By: Michael C. Podlesny

A September 2003 report in This Week in Consumer Electronices, estimates that VoIP revenue will reach $13.76 Billion, yes that is with a "B", by 2010. However, it has its limitations and of course, being the new `kid` on the block, its apparent problems.

Darrell Dunn of Baseline reports of the dilemma of several U.S.-based companies in using Internet Protocol(IP)-based telephony. He claims that chief information officers and other information technology decision-makers in the U.S. are faced with the quandary in attempting to create a long-term communication strategy using the system to replace traditional circuit-switched networks. According to his report, companies are facing the prospect of either joining the next generation of technology or clinging to outdated tools.
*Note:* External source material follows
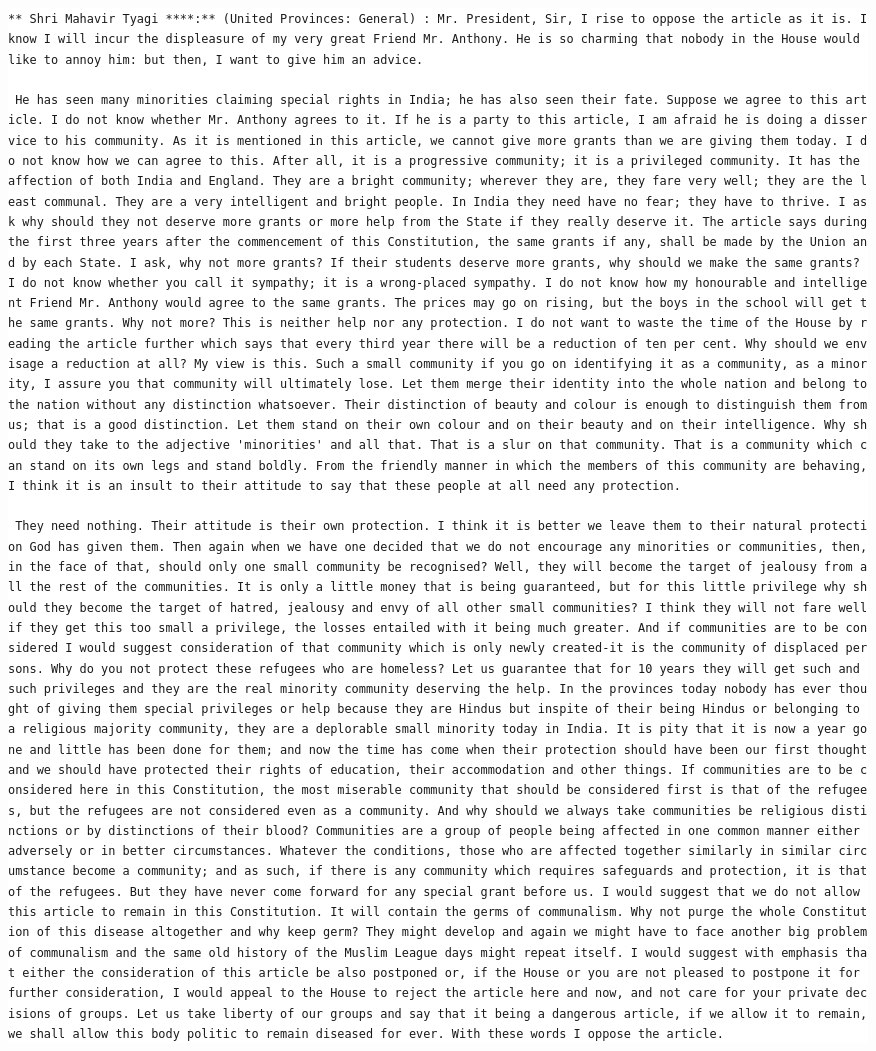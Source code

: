    ** Shri Mahavir Tyagi ****:** (United Provinces: General) : Mr. President, Sir, I rise to oppose the article as it is. I know I will incur the displeasure of my very great Friend Mr. Anthony. He is so charming that nobody in the House would like to annoy him: but then, I want to give him an advice.

     He has seen many minorities claiming special rights in India; he has also seen their fate. Suppose we agree to this article. I do not know whether Mr. Anthony agrees to it. If he is a party to this article, I am afraid he is doing a disservice to his community. As it is mentioned in this article, we cannot give more grants than we are giving them today. I do not know how we can agree to this. After all, it is a progressive community; it is a privileged community. It has the affection of both India and England. They are a bright community; wherever they are, they fare very well; they are the least communal. They are a very intelligent and bright people. In India they need have no fear; they have to thrive. I ask why should they not deserve more grants or more help from the State if they really deserve it. The article says during the first three years after the commencement of this Constitution, the same grants if any, shall be made by the Union and by each State. I ask, why not more grants? If their students deserve more grants, why should we make the same grants? I do not know whether you call it sympathy; it is a wrong-placed sympathy. I do not know how my honourable and intelligent Friend Mr. Anthony would agree to the same grants. The prices may go on rising, but the boys in the school will get the same grants. Why not more? This is neither help nor any protection. I do not want to waste the time of the House by reading the article further which says that every third year there will be a reduction of ten per cent. Why should we envisage a reduction at all? My view is this. Such a small community if you go on identifying it as a community, as a minority, I assure you that community will ultimately lose. Let them merge their identity into the whole nation and belong to the nation without any distinction whatsoever. Their distinction of beauty and colour is enough to distinguish them from us; that is a good distinction. Let them stand on their own colour and on their beauty and on their intelligence. Why should they take to the adjective 'minorities' and all that. That is a slur on that community. That is a community which can stand on its own legs and stand boldly. From the friendly manner in which the members of this community are behaving, I think it is an insult to their attitude to say that these people at all need any protection.

     They need nothing. Their attitude is their own protection. I think it is better we leave them to their natural protection God has given them. Then again when we have one decided that we do not encourage any minorities or communities, then, in the face of that, should only one small community be recognised? Well, they will become the target of jealousy from all the rest of the communities. It is only a little money that is being guaranteed, but for this little privilege why should they become the target of hatred, jealousy and envy of all other small communities? I think they will not fare well if they get this too small a privilege, the losses entailed with it being much greater. And if communities are to be considered I would suggest consideration of that community which is only newly created-it is the community of displaced persons. Why do you not protect these refugees who are homeless? Let us guarantee that for 10 years they will get such and such privileges and they are the real minority community deserving the help. In the provinces today nobody has ever thought of giving them special privileges or help because they are Hindus but inspite of their being Hindus or belonging to a religious majority community, they are a deplorable small minority today in India. It is pity that it is now a year gone and little has been done for them; and now the time has come when their protection should have been our first thought and we should have protected their rights of education, their accommodation and other things. If communities are to be considered here in this Constitution, the most miserable community that should be considered first is that of the refugees, but the refugees are not considered even as a community. And why should we always take communities be religious distinctions or by distinctions of their blood? Communities are a group of people being affected in one common manner either adversely or in better circumstances. Whatever the conditions, those who are affected together similarly in similar circumstance become a community; and as such, if there is any community which requires safeguards and protection, it is that of the refugees. But they have never come forward for any special grant before us. I would suggest that we do not allow this article to remain in this Constitution. It will contain the germs of communalism. Why not purge the whole Constitution of this disease altogether and why keep germ? They might develop and again we might have to face another big problem of communalism and the same old history of the Muslim League days might repeat itself. I would suggest with emphasis that either the consideration of this article be also postponed or, if the House or you are not pleased to postpone it for further consideration, I would appeal to the House to reject the article here and now, and not care for your private decisions of groups. Let us take liberty of our groups and say that it being a dangerous article, if we allow it to remain, we shall allow this body politic to remain diseased for ever. With these words I oppose the article.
Entering the collegiate realm, "VoIP implementation at the University of North Carolina at Charlotte aims to save money on long distance and PBX costs", claims Elizabeth Millard of University Business. "The Franciscan University of Steubenville in Ohio made a contract with Centrex to maintain charges to a VoIP system with the use of Siemens HiPath 4000 with HiPath Xpressions and HiPath Manager technologies."

Then of course there is always the question of security. Tim Greene of Network World reported in August that the launch of a hacking tool against VoIP signaling protocols H323, AIX and tools to insert audio into VoIP calls by computer researchers in the U.S. Defcon Tech has launched a tool that automatically probe the Session Initiation Protocol for vulnerabilities to convert piggy backing of data over VoIP streams. According to Greene, Barrie Dempster, senior security consultant for Next Generation Security Software Ltd. states that much of the notoriety of VoIP vulnerabilities emerge because the technology is possibly new and its code was not necessarily written with security.

One of the more well known VoIP providers, SKYPE, based out of the UK, has seen a share of its own problems in recent months. Skype has been trying to restore service to millions of its customers after they have experienced problems in logging onto the VoIP service. No reports indicate the amount of revenue lost or customers who abandoned the service.

Greg Scoblete of TWICE reports, "SunRocket, the second largest pure-play voice over Internet protocol provider in Vienna, Virginia to shut down its telephony service earlier in August 2007." He adds, "that the company laid off a portion of its workforce in July 3, 2007 and the company`s assets are being liquidated by Sherwood Partners." According to Adam Somer, president of American Telecom Services, one of SunRocket`s clients, "there were management problems with its management and their systems. A large part of the problem was the company`s nonsensical offers to consumers for two years which slowed the company`s growth since 2006."

Due to is still relative infancy, as you can see, VoIP, as its share of problems. Many experts agree that not to worry. As with all new technology, there are going to be some bugs and hiccups along the way, and that consumers should just hang in there. Many of the hard core tech nuts do hang on, however, the average user will more than likely wait out the problems until they are fixed and the rest will wait until the cost comes down.